Problem to work on:
Say how many lines in the following data hold the word "currently". Write nothing but that number.

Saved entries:
Segment Open

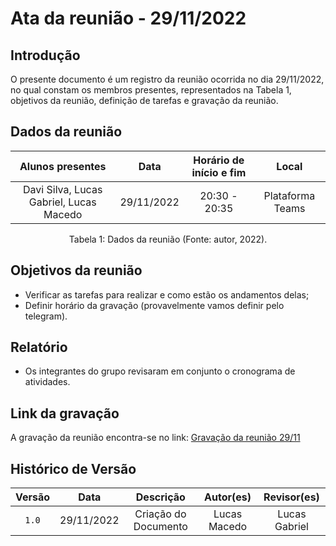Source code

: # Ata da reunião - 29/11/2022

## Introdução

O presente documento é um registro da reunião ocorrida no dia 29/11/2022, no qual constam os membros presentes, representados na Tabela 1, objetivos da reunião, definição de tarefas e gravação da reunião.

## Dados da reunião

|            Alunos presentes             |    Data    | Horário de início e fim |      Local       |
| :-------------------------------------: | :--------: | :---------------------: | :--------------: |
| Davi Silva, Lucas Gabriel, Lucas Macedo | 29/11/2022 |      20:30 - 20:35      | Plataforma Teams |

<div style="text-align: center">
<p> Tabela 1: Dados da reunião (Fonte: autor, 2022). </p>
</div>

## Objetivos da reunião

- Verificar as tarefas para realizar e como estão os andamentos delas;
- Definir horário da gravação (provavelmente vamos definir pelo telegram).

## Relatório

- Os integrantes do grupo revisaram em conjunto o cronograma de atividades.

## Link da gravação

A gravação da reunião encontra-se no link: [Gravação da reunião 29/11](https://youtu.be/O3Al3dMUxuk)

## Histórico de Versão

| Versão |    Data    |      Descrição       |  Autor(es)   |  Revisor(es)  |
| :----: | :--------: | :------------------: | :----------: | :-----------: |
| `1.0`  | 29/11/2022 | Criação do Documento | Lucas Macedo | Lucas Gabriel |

Segment Closed
Segment Open

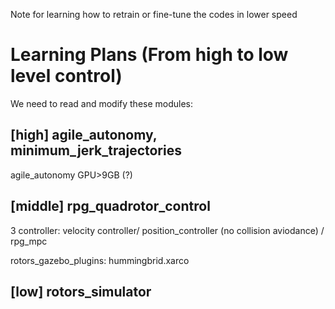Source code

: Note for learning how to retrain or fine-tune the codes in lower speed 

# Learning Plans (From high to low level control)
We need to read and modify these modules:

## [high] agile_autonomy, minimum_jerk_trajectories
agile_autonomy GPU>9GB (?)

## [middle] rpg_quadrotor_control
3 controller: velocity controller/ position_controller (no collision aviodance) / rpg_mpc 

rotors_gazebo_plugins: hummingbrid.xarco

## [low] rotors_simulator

Segment Closed
Segment Open

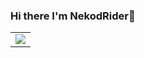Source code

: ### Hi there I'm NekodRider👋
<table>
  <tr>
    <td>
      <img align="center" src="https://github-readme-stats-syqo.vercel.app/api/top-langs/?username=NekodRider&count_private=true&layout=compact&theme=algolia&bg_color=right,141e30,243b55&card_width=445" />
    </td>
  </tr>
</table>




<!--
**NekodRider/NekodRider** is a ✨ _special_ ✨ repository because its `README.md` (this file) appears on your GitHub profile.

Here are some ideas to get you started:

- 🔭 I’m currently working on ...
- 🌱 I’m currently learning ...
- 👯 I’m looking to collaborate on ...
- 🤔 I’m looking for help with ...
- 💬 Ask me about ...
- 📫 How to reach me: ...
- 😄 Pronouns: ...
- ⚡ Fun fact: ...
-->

Segment Closed

Reply:
2